Every record needs to be repeated exactly; its pictures do not.

*****

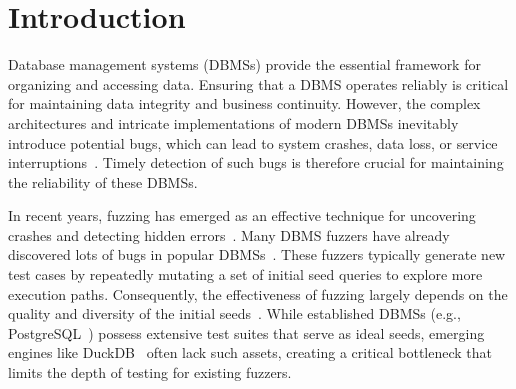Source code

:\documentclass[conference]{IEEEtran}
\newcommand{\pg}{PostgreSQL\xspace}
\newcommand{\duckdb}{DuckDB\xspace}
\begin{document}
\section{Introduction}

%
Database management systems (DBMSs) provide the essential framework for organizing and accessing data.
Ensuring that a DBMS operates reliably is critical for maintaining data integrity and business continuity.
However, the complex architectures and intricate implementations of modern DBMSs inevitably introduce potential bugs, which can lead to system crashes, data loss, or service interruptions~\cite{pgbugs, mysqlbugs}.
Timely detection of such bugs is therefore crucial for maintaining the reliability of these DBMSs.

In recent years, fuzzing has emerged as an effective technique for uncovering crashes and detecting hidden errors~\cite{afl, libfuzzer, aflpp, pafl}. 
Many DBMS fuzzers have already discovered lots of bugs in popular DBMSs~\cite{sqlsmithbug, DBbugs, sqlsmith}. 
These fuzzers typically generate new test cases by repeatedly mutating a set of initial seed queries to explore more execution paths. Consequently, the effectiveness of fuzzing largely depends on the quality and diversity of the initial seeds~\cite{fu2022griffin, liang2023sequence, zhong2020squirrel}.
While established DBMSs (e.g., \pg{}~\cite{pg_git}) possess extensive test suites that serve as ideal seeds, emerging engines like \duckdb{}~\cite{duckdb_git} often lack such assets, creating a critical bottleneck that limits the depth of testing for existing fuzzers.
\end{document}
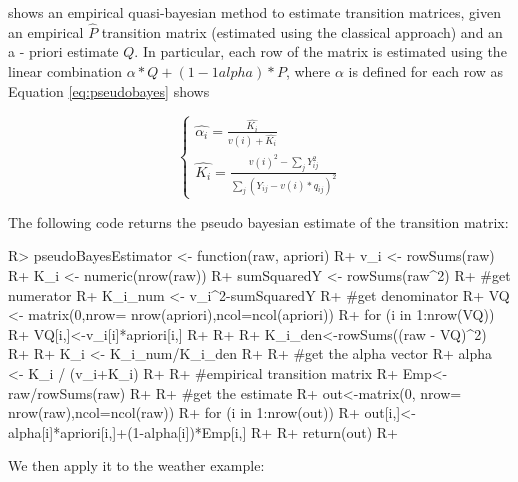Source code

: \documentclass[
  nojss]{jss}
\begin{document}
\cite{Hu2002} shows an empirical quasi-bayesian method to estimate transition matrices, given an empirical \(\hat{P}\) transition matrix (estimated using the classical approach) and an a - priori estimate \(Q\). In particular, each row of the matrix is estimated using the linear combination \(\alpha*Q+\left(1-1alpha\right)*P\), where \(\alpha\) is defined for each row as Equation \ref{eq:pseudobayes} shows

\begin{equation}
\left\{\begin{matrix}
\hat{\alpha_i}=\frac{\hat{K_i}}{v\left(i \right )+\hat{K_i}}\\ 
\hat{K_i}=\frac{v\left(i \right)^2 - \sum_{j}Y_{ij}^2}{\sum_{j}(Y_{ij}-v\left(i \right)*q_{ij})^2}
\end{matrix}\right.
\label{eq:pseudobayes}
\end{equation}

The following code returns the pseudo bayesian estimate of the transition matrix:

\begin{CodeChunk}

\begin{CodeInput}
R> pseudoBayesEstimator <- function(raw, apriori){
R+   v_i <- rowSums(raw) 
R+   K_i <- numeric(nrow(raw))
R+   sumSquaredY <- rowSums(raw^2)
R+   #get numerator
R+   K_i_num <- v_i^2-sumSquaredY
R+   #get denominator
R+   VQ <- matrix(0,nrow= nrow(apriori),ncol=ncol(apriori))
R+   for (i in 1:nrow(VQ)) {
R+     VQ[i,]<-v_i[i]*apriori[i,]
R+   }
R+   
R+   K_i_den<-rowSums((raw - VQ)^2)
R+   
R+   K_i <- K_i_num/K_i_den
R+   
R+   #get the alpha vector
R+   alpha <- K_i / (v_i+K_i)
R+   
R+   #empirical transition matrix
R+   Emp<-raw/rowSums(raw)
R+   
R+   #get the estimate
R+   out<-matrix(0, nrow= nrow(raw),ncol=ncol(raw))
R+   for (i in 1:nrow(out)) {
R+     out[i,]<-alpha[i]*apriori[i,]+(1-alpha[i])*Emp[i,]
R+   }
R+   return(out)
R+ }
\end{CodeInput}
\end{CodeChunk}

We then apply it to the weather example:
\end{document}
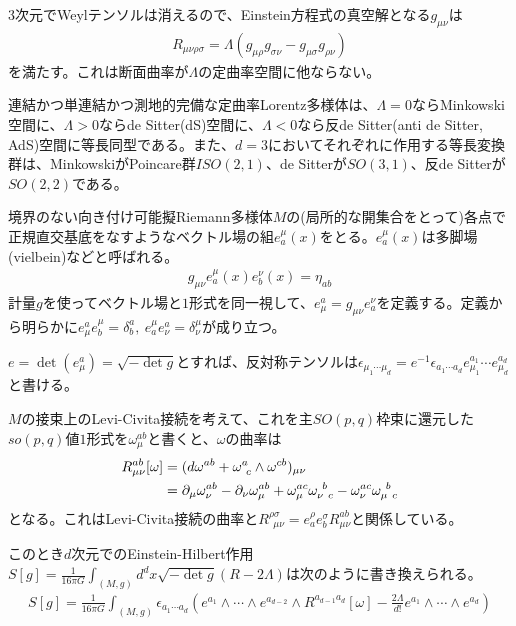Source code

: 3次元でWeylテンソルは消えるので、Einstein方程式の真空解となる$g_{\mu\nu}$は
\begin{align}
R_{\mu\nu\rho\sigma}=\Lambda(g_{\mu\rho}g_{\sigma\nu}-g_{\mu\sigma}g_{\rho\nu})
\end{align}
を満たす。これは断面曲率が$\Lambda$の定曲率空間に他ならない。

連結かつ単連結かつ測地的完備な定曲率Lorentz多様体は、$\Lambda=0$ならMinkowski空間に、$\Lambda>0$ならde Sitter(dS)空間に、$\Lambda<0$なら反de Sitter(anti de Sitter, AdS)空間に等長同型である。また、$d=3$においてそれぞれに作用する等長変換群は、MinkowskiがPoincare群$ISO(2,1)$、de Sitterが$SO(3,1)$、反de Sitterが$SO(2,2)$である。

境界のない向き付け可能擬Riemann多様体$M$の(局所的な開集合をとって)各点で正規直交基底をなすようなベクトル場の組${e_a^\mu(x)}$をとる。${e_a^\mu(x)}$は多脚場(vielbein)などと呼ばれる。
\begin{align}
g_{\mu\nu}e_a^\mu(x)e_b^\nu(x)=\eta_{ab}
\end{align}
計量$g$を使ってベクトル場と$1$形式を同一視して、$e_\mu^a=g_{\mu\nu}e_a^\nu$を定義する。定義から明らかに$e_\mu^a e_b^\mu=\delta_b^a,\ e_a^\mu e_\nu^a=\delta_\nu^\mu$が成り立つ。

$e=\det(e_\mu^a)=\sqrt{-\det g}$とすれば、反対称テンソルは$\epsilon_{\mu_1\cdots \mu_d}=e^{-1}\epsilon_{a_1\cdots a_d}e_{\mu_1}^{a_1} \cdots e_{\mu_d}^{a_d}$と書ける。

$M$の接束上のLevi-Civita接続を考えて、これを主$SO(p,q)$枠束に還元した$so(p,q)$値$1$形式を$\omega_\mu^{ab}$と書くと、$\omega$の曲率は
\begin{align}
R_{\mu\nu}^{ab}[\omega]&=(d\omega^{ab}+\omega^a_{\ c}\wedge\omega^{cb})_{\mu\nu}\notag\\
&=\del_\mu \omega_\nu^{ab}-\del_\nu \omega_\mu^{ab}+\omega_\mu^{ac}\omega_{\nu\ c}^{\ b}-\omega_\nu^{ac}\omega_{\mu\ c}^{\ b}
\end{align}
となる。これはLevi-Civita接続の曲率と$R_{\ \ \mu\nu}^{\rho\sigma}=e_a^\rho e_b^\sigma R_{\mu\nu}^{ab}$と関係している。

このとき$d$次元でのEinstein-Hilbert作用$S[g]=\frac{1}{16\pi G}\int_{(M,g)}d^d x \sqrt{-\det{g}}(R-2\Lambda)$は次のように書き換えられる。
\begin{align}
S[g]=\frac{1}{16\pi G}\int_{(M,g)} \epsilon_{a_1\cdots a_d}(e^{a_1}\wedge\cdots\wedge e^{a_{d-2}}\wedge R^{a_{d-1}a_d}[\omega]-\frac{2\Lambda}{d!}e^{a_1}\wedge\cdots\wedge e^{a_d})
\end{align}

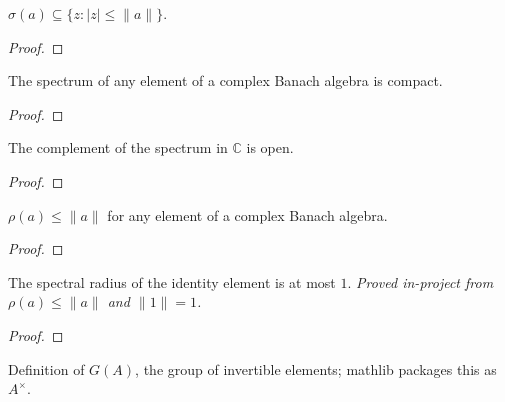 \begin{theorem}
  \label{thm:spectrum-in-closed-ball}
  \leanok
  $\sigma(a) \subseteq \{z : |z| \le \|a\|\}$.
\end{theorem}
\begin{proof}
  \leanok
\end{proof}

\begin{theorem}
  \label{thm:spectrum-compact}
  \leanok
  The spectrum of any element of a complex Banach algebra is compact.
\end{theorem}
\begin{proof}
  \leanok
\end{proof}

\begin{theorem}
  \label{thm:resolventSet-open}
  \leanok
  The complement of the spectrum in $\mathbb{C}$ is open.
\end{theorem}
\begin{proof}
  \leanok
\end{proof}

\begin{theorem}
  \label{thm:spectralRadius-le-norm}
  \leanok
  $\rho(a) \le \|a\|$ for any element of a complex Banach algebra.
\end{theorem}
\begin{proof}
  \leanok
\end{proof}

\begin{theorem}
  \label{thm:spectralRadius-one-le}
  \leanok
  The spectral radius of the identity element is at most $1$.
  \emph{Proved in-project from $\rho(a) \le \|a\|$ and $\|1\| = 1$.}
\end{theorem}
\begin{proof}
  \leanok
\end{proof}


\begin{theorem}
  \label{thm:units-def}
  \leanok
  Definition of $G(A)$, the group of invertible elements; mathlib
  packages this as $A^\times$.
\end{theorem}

*****

_Reply to the exercise_
Source code

:\documentclass[conference]{IEEEtran}
\newcommand{\pg}{PostgreSQL\xspace}
\newcommand{\duckdb}{DuckDB\xspace}
\begin{document}
\section{Introduction}

%
Database management systems (DBMSs) provide the essential framework for organizing and accessing data.
Ensuring that a DBMS operates reliably is critical for maintaining data integrity and business continuity.
However, the complex architectures and intricate implementations of modern DBMSs inevitably introduce potential bugs, which can lead to system crashes, data loss, or service interruptions~\cite{pgbugs, mysqlbugs}.
Timely detection of such bugs is therefore crucial for maintaining the reliability of these DBMSs.

In recent years, fuzzing has emerged as an effective technique for uncovering crashes and detecting hidden errors~\cite{afl, libfuzzer, aflpp, pafl}. 
Many DBMS fuzzers have already discovered lots of bugs in popular DBMSs~\cite{sqlsmithbug, DBbugs, sqlsmith}. 
These fuzzers typically generate new test cases by repeatedly mutating a set of initial seed queries to explore more execution paths. Consequently, the effectiveness of fuzzing largely depends on the quality and diversity of the initial seeds~\cite{fu2022griffin, liang2023sequence, zhong2020squirrel}.
While established DBMSs (e.g., \pg{}~\cite{pg_git}) possess extensive test suites that serve as ideal seeds, emerging engines like \duckdb{}~\cite{duckdb_git} often lack such assets, creating a critical bottleneck that limits the depth of testing for existing fuzzers.
\end{document}
Source code

: \documentclass[
  nojss]{jss}
\begin{document}
\cite{Hu2002} shows an empirical quasi-bayesian method to estimate transition matrices, given an empirical \(\hat{P}\) transition matrix (estimated using the classical approach) and an a - priori estimate \(Q\). In particular, each row of the matrix is estimated using the linear combination \(\alpha*Q+\left(1-1alpha\right)*P\), where \(\alpha\) is defined for each row as Equation \ref{eq:pseudobayes} shows

\begin{equation}
\left\{\begin{matrix}
\hat{\alpha_i}=\frac{\hat{K_i}}{v\left(i \right )+\hat{K_i}}\\ 
\hat{K_i}=\frac{v\left(i \right)^2 - \sum_{j}Y_{ij}^2}{\sum_{j}(Y_{ij}-v\left(i \right)*q_{ij})^2}
\end{matrix}\right.
\label{eq:pseudobayes}
\end{equation}

The following code returns the pseudo bayesian estimate of the transition matrix:

\begin{CodeChunk}

\begin{CodeInput}
R> pseudoBayesEstimator <- function(raw, apriori){
R+   v_i <- rowSums(raw) 
R+   K_i <- numeric(nrow(raw))
R+   sumSquaredY <- rowSums(raw^2)
R+   #get numerator
R+   K_i_num <- v_i^2-sumSquaredY
R+   #get denominator
R+   VQ <- matrix(0,nrow= nrow(apriori),ncol=ncol(apriori))
R+   for (i in 1:nrow(VQ)) {
R+     VQ[i,]<-v_i[i]*apriori[i,]
R+   }
R+   
R+   K_i_den<-rowSums((raw - VQ)^2)
R+   
R+   K_i <- K_i_num/K_i_den
R+   
R+   #get the alpha vector
R+   alpha <- K_i / (v_i+K_i)
R+   
R+   #empirical transition matrix
R+   Emp<-raw/rowSums(raw)
R+   
R+   #get the estimate
R+   out<-matrix(0, nrow= nrow(raw),ncol=ncol(raw))
R+   for (i in 1:nrow(out)) {
R+     out[i,]<-alpha[i]*apriori[i,]+(1-alpha[i])*Emp[i,]
R+   }
R+   return(out)
R+ }
\end{CodeInput}
\end{CodeChunk}

We then apply it to the weather example:
\end{document}
Source code

: 3次元でWeylテンソルは消えるので、Einstein方程式の真空解となる$g_{\mu\nu}$は
\begin{align}
R_{\mu\nu\rho\sigma}=\Lambda(g_{\mu\rho}g_{\sigma\nu}-g_{\mu\sigma}g_{\rho\nu})
\end{align}
を満たす。これは断面曲率が$\Lambda$の定曲率空間に他ならない。

連結かつ単連結かつ測地的完備な定曲率Lorentz多様体は、$\Lambda=0$ならMinkowski空間に、$\Lambda>0$ならde Sitter(dS)空間に、$\Lambda<0$なら反de Sitter(anti de Sitter, AdS)空間に等長同型である。また、$d=3$においてそれぞれに作用する等長変換群は、MinkowskiがPoincare群$ISO(2,1)$、de Sitterが$SO(3,1)$、反de Sitterが$SO(2,2)$である。

境界のない向き付け可能擬Riemann多様体$M$の(局所的な開集合をとって)各点で正規直交基底をなすようなベクトル場の組${e_a^\mu(x)}$をとる。${e_a^\mu(x)}$は多脚場(vielbein)などと呼ばれる。
\begin{align}
g_{\mu\nu}e_a^\mu(x)e_b^\nu(x)=\eta_{ab}
\end{align}
計量$g$を使ってベクトル場と$1$形式を同一視して、$e_\mu^a=g_{\mu\nu}e_a^\nu$を定義する。定義から明らかに$e_\mu^a e_b^\mu=\delta_b^a,\ e_a^\mu e_\nu^a=\delta_\nu^\mu$が成り立つ。

$e=\det(e_\mu^a)=\sqrt{-\det g}$とすれば、反対称テンソルは$\epsilon_{\mu_1\cdots \mu_d}=e^{-1}\epsilon_{a_1\cdots a_d}e_{\mu_1}^{a_1} \cdots e_{\mu_d}^{a_d}$と書ける。

$M$の接束上のLevi-Civita接続を考えて、これを主$SO(p,q)$枠束に還元した$so(p,q)$値$1$形式を$\omega_\mu^{ab}$と書くと、$\omega$の曲率は
\begin{align}
R_{\mu\nu}^{ab}[\omega]&=(d\omega^{ab}+\omega^a_{\ c}\wedge\omega^{cb})_{\mu\nu}\notag\\
&=\del_\mu \omega_\nu^{ab}-\del_\nu \omega_\mu^{ab}+\omega_\mu^{ac}\omega_{\nu\ c}^{\ b}-\omega_\nu^{ac}\omega_{\mu\ c}^{\ b}
\end{align}
となる。これはLevi-Civita接続の曲率と$R_{\ \ \mu\nu}^{\rho\sigma}=e_a^\rho e_b^\sigma R_{\mu\nu}^{ab}$と関係している。

このとき$d$次元でのEinstein-Hilbert作用$S[g]=\frac{1}{16\pi G}\int_{(M,g)}d^d x \sqrt{-\det{g}}(R-2\Lambda)$は次のように書き換えられる。
\begin{align}
S[g]=\frac{1}{16\pi G}\int_{(M,g)} \epsilon_{a_1\cdots a_d}(e^{a_1}\wedge\cdots\wedge e^{a_{d-2}}\wedge R^{a_{d-1}a_d}[\omega]-\frac{2\Lambda}{d!}e^{a_1}\wedge\cdots\wedge e^{a_d})
\end{align}

 \begin{theorem}
  \label{thm:spectrum-in-closed-ball}
  \leanok
  $\sigma(a) \subseteq \{z : |z| \le \|a\|\}$.
\end{theorem}
\begin{proof}
  \leanok
\end{proof}

\begin{theorem}
  \label{thm:spectrum-compact}
  \leanok
  The spectrum of any element of a complex Banach algebra is compact.
\end{theorem}
\begin{proof}
  \leanok
\end{proof}

\begin{theorem}
  \label{thm:resolventSet-open}
  \leanok
  The complement of the spectrum in $\mathbb{C}$ is open.
\end{theorem}
\begin{proof}
  \leanok
\end{proof}

\begin{theorem}
  \label{thm:spectralRadius-le-norm}
  \leanok
  $\rho(a) \le \|a\|$ for any element of a complex Banach algebra.
\end{theorem}
\begin{proof}
  \leanok
\end{proof}

\begin{theorem}
  \label{thm:spectralRadius-one-le}
  \leanok
  The spectral radius of the identity element is at most $1$.
  \emph{Proved in-project from $\rho(a) \le \|a\|$ and $\|1\| = 1$.}
\end{theorem}
\begin{proof}
  \leanok
\end{proof}


\begin{theorem}
  \label{thm:units-def}
  \leanok
  Definition of $G(A)$, the group of invertible elements; mathlib
  packages this as $A^\times$.
\end{theorem}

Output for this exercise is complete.